I am stuck in the following exercise:
Let $\{\lambda_i\}$ and $\{\mu_j\}$ ($i,j\in \mathbb{N}$) be real, bounded sequences with the same limit points (I may initially only consider finitely many limit points). Show that there is a bijection $\sigma:\mathbb{N}\to\mathbb{N}$ such that $|\lambda_i-\mu_{\sigma(i)}|\to 0$ as $i\to\infty$. (This is exercise 2.9.4 in Analytic K-homology by Higson and Roe).
So far I have not even figured out where to start. Is it possible to explicitly construct this bijection $\sigma$?

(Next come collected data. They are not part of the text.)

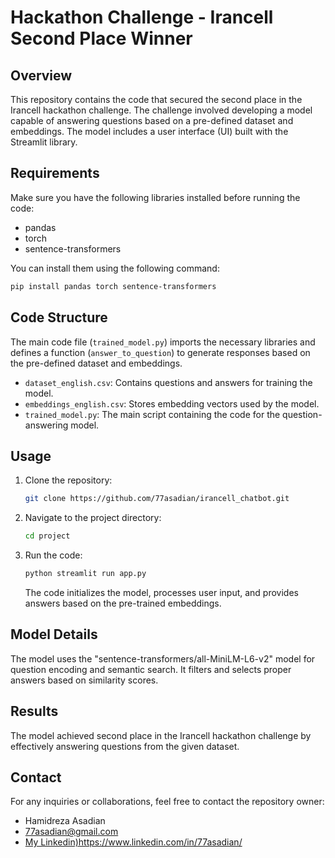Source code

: # Hackathon Challenge - Irancell Second Place Winner

## Overview

This repository contains the code that secured the second place in the Irancell hackathon challenge. The challenge involved developing a model capable of answering questions based on a pre-defined dataset and embeddings. The model includes a user interface (UI) built with the Streamlit library.

## Requirements

Make sure you have the following libraries installed before running the code:

- pandas
- torch
- sentence-transformers

You can install them using the following command:

```bash
pip install pandas torch sentence-transformers
```

## Code Structure

The main code file (`trained_model.py`) imports the necessary libraries and defines a function (`answer_to_question`) to generate responses based on the pre-defined dataset and embeddings.

- `dataset_english.csv`: Contains questions and answers for training the model.
- `embeddings_english.csv`: Stores embedding vectors used by the model.
- `trained_model.py`: The main script containing the code for the question-answering model.

## Usage

1. Clone the repository:

   ```bash
   git clone https://github.com/77asadian/irancell_chatbot.git
   ```

2. Navigate to the project directory:

   ```bash
   cd project
   ```

3. Run the code:

   ```bash
   python streamlit run app.py
   ```

   The code initializes the model, processes user input, and provides answers based on the pre-trained embeddings.

## Model Details

The model uses the "sentence-transformers/all-MiniLM-L6-v2" model for question encoding and semantic search. It filters and selects proper answers based on similarity scores.

## Results

The model achieved second place in the Irancell hackathon challenge by effectively answering questions from the given dataset.

## Contact

For any inquiries or collaborations, feel free to contact the repository owner:

- Hamidreza Asadian
- 77asadian@gmail.com
- [My Linkedin)](https://www.linkedin.com/in/77asadian/)https://www.linkedin.com/in/77asadian/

The case of finite limit points. Suppose $(\lambda_{i})$ and $(\mu_{i})$ are real bounded sequences, with limit points $r_{1},...,r_{n}$, we can find maps $f,g:\mathbb{N}\rightarrow\{1,...,n\}$ given by $$f(k)=\min\{i=1,...,n:|r_{i}-\lambda_{k}|=\min_{1\leq j\leq n}|r_{j}-\lambda_{k}|\}$$ $$g(k)=\min\{i=1,...,n:|r_{i}-\mu_{k}|=\min_{1\leq j\leq n}|r_{j}-\mu_{k}|\}$$
Note that the subsequences $$(\lambda_{i})_{i\in\mathbb{N},f(i)=k}:=(\lambda_{k_{\lambda,j}})\text{ and }(\mu_{i})_{i\in\mathbb{N},g(i)=k}:=(\lambda_{k_{\mu,j}})$$ for all $k\in\{1,...,n\}$ are infinite and converge to $r_{k}$. We can now define $\sigma:\mathbb{N}\rightarrow\mathbb{N}$ by taking for $k\in\{1,...,n\}$ and $j\in \mathbb{N}$. $$\sigma(k_{\lambda,j})=k_{\mu,j}.$$ Note that $\sigma$ is well-defined as for every $m\in\mathbb{N}$ there exists unique $k\in\{1,...,n\}$ and $j\in\mathbb{N}$ such that $m=k_{\lambda,j}$. Clearly for all $k\in\{1,...,n\}$ we have that $|\lambda_{k_{\lambda,i}}-\mu_{k_{\lambda,i}}|\rightarrow0$ as $i\rightarrow\infty$, so $|\lambda_{i}-\mu_{\sigma(i)}|$.
I'm not sure yet how to expand this to infinite limit points, I'll expand on this answer when I know more.